I am just afraid that if they make a fourth film that the franchise will feel...tired.


----------



## rockstar sin (Jun 4, 2007)

Man I love Jack Sparrow so I wouldn't care how many movies they can make for the guy, as long as it's good.  Will that be easy?  Nope.


----------



## Spike Uchiha (Jun 4, 2007)

yea they should stop...we dont care any more


----------



## Rampant Delusions (Jun 4, 2007)

As long as Johnny Depp is Jack Sparrow the movies will pwn.


----------



## Bender (Jun 4, 2007)

Shadow you bastard!  The spidey avatar was in my possesion far before you!


----------



## Key (Jun 5, 2007)

no more sequels! The 3rd movie was a dissappointment.


----------



## Graham Aker (Jun 5, 2007)

I would rather have the continuation story in book form...or comicbook form...no more movies...


----------



## Lok (Jun 5, 2007)

The whole Fountain of Youth thingy at the end of the third movie was a complete set-up for the fourth. I would like to see another sequel.


----------



## Ino_Pig (Jun 5, 2007)

Damn it. She was such a talented Actress too...


----------



## Yakuza (Jun 5, 2007)

Well, there is a reason to watch POTC4 already.. 

can't stand her


----------



## Ino_Pig (Jun 5, 2007)

All she does is use an awful English accent and pout through the entire movie.


----------



## Yakuza (Jun 5, 2007)

on top of that, shes a shit actress.......
danm...... why they chose her????... plus I don't think shes hot....
danm.... they destroyed the film....  ... poor Will Turner... having to kiss her in all scenes.......


----------



## Ino_Pig (Jun 5, 2007)

Yes and poor Captain Jack having to kiss her. I'd rather kiss that giant squid. DDD:


----------



## Yakuza (Jun 5, 2007)

:rofl ... you know, actually I'd rather do the Kraken than keira....


----------



## Ino_Pig (Jun 5, 2007)

I second that.

All those tentacles...


----------



## Yakuza (Jun 5, 2007)

I could give you multiple orgasm!!!!


----------



## C_Akutabi (Jun 5, 2007)

Oh well, she was my least favorite of the main characters. Jack was the reason I watched the movies


----------



## Yakuza (Jun 5, 2007)

Jack was the reason for the films!!!
Without Sparrow, the POTC franchise wouldn't be the same.....


----------



## leetlegit (Jun 5, 2007)

After the 3rd one I dunno how they could fit her character in the fourth one anyways, But I do like Keira's character in the movie.


----------



## naruto_bruin (Jun 7, 2007)

I don't think they should make anymore, but I agree that Keira is not all that necessary to make a fourth one.


----------



## Vandal Savage (Jun 8, 2007)

I am sad to hear that. They really shouldn't go beyond the third movie since the conclusion was well done and future sequels may not be as good.


----------



## Rampant Delusions (Jun 8, 2007)

No we have to see Jack become immortal. 

Him and Barbossa and crew vs Ponce De Leon and the Spanish Armada

would be awesome.  

dont need Orlando bloom or his mistress.


----------



## Emery (Jun 8, 2007)

Pirates of the Caribean: The Fountain Of Youth


I would so see that.


----------



## Kakuzu (Jun 8, 2007)

I definitely see a fourth, fifth, sixth, seventh, eighth, etc PoTC.
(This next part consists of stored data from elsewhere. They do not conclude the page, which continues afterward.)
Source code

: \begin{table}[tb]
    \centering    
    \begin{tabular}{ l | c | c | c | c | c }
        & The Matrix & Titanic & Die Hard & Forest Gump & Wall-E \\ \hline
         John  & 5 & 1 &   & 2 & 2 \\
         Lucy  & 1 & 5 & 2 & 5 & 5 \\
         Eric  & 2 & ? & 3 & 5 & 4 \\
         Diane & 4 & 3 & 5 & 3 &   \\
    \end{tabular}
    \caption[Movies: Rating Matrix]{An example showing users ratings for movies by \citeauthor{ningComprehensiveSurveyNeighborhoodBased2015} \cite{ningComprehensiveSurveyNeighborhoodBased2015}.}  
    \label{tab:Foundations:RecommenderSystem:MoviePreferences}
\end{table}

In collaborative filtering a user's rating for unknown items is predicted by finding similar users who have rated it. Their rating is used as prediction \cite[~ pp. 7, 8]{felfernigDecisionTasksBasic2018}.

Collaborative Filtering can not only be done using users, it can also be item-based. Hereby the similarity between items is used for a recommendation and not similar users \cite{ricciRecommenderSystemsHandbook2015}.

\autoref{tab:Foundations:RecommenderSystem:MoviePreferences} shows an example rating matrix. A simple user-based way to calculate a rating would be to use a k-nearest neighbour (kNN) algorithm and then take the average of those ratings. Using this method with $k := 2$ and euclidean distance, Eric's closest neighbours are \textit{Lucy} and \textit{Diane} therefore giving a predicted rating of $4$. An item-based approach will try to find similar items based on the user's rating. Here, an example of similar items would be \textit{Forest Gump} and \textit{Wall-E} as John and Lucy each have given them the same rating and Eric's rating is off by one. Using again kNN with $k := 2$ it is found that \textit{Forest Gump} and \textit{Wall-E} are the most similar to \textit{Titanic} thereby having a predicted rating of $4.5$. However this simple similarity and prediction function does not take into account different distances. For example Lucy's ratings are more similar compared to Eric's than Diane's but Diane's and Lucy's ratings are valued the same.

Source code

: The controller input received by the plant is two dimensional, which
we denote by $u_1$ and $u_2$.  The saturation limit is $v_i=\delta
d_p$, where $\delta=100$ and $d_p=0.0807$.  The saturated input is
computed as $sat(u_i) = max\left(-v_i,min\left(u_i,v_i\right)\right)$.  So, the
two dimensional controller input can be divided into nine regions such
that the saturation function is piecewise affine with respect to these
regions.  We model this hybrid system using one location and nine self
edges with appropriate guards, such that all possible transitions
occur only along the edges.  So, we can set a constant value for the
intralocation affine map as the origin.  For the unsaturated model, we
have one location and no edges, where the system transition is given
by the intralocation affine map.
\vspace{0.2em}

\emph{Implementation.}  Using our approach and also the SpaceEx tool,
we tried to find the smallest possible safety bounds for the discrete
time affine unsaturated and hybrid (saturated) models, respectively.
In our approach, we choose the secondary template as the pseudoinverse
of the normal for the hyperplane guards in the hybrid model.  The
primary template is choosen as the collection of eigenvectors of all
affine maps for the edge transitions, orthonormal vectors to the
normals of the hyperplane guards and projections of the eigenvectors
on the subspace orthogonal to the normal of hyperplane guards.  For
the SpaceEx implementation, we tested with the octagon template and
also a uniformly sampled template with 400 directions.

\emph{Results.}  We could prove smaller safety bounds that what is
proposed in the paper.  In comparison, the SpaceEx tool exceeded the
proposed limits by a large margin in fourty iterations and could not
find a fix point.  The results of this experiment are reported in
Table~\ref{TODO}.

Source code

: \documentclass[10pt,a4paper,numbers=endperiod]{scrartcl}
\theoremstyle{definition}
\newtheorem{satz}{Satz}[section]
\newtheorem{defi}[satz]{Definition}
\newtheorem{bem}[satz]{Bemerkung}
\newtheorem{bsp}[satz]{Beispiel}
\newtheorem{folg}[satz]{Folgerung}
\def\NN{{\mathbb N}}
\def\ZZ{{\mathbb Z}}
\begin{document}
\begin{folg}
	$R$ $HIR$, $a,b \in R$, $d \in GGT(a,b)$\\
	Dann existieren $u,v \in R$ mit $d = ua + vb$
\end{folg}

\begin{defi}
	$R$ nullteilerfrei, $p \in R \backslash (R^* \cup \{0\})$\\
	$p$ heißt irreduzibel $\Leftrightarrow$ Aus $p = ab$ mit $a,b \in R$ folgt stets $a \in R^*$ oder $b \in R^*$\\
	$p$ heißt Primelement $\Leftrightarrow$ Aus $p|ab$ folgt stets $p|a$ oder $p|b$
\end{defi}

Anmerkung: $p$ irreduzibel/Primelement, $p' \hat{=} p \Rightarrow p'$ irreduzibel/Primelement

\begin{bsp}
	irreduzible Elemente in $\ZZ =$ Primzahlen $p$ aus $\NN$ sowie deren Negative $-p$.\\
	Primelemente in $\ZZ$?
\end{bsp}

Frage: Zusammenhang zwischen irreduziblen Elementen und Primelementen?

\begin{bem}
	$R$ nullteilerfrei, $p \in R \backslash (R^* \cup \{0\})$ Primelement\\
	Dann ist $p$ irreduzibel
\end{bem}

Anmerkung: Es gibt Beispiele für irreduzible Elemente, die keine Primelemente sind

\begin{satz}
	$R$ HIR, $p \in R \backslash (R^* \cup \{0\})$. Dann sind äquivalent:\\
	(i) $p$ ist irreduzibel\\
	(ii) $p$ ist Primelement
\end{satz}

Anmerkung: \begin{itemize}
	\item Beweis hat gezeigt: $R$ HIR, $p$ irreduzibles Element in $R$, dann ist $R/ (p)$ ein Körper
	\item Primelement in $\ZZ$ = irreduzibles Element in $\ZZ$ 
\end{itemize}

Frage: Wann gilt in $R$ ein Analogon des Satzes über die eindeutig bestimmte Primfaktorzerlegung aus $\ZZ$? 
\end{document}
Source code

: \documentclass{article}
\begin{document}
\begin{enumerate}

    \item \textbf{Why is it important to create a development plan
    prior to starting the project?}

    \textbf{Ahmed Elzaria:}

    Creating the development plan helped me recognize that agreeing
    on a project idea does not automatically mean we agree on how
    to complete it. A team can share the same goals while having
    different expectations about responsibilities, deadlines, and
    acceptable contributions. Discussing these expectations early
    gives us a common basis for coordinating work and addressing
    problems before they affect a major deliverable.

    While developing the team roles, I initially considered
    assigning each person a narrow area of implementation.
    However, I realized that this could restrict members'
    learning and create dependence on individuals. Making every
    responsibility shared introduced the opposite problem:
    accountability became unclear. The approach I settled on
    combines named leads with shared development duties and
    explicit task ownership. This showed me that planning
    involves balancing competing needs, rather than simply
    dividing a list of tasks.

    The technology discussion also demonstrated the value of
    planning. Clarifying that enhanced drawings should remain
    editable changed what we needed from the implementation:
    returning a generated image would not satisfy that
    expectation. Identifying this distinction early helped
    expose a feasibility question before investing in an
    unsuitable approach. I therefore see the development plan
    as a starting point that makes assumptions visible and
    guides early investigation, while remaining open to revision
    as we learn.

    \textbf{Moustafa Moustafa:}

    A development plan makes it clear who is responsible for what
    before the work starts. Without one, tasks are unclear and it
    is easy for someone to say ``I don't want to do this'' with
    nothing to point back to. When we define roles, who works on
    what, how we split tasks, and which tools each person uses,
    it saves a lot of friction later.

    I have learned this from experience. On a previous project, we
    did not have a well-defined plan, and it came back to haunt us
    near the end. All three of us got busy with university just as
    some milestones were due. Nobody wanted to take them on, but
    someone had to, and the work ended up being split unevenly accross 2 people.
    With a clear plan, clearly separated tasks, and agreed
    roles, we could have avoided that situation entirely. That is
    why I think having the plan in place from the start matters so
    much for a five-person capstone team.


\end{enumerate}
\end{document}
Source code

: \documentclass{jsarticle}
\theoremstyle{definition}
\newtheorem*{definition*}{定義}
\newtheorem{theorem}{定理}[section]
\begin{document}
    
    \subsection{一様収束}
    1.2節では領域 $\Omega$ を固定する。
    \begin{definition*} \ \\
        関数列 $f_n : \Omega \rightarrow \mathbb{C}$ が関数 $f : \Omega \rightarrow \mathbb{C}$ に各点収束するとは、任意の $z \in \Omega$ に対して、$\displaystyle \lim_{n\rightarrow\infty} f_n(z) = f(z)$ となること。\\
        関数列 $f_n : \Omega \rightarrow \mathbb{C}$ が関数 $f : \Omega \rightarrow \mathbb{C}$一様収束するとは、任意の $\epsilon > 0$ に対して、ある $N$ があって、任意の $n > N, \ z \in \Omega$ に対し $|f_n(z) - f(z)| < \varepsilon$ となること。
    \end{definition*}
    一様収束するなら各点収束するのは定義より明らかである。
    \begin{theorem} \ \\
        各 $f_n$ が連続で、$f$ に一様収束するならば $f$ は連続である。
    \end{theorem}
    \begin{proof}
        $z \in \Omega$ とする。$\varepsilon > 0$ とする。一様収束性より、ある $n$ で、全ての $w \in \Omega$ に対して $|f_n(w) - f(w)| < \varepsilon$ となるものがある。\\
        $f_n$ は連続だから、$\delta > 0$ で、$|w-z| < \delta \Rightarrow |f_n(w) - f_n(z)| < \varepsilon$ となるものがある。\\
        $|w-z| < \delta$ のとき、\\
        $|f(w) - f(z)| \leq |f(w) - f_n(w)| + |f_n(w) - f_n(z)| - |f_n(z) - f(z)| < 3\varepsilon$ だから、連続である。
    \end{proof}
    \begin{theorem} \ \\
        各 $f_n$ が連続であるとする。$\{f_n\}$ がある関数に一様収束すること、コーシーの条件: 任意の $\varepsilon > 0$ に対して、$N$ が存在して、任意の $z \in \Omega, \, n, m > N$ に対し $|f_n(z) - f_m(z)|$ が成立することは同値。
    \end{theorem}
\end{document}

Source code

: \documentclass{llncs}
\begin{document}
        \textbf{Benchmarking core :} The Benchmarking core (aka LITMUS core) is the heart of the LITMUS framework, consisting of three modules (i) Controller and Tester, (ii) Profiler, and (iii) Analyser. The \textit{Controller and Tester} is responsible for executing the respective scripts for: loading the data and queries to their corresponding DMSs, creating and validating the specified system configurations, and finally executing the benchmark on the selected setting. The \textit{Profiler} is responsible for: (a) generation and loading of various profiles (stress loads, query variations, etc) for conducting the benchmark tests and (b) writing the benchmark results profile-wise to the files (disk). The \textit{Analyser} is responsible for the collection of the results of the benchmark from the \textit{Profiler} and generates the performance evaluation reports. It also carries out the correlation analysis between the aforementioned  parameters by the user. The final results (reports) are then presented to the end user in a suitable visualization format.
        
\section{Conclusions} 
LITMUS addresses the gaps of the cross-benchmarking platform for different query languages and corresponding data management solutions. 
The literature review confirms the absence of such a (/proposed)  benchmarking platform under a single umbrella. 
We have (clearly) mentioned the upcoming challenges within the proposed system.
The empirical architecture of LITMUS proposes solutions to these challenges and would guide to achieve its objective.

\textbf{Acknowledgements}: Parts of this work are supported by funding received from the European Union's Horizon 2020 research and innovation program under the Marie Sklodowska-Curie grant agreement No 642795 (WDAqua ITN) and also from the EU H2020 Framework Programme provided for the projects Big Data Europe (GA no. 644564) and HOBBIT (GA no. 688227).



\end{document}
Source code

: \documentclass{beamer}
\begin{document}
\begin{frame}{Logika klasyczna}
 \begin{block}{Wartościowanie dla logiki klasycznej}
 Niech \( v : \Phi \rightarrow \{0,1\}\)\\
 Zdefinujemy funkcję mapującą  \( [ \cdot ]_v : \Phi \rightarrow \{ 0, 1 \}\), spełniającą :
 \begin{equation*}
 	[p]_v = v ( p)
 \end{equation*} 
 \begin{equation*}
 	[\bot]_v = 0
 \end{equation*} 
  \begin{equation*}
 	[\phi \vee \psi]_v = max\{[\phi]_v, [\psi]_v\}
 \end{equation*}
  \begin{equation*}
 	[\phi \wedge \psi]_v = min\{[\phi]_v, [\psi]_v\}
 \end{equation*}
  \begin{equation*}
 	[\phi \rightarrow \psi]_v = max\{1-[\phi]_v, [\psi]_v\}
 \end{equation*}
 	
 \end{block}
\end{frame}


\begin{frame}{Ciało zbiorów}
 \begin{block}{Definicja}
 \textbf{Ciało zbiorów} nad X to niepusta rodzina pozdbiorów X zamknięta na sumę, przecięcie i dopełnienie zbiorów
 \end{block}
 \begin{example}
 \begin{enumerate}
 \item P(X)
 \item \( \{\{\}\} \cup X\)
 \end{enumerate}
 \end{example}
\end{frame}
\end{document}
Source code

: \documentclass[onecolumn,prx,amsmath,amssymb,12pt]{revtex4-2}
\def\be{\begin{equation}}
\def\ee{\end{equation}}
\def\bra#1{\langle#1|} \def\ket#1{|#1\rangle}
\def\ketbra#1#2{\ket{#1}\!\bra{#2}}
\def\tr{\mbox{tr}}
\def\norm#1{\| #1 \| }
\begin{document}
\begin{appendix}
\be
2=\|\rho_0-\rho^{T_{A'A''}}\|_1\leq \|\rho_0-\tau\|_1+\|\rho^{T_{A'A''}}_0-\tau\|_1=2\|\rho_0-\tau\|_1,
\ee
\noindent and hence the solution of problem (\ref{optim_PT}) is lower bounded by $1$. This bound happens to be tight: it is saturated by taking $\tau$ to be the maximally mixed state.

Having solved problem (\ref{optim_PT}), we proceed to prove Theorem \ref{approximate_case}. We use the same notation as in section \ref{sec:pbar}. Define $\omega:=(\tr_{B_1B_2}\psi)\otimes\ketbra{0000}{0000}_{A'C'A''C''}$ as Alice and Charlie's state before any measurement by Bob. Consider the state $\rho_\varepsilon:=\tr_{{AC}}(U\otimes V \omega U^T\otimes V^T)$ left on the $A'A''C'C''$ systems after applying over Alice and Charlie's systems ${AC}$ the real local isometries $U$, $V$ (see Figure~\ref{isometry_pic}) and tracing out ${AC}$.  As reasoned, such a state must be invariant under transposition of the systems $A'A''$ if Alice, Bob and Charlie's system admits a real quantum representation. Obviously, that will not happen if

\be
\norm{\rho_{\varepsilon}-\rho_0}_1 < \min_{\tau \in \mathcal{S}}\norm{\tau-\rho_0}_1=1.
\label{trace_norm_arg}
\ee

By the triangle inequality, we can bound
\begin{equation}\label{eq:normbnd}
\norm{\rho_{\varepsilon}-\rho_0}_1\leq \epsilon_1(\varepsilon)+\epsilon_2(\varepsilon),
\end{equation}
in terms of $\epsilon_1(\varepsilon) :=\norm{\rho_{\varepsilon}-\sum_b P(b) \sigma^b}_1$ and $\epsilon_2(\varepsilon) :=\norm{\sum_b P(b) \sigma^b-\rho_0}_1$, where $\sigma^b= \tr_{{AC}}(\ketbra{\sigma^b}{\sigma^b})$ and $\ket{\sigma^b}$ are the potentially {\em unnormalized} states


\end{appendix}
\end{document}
I agree with everyone who really goes to watch PoTC to see Jack Sparrow.

I also agree with everyone who didn't really like Elizabeth


----------



## Spiral Man (Jul 1, 2007)

imo they don't really need kiera in the new one, maybe not will due to him being the Flying Dutchmans captain. Just jack, barbossa and the comedy roles like jack the monkey and the pirate duo.

And i'm glad they're making a fourth one, i want to know more about Teauge Sparrow.


----------



## Radharn (Jul 1, 2007)

No more 4th. Trilogy is enough for me. But if they're going to do it why the hell no Keira?


----------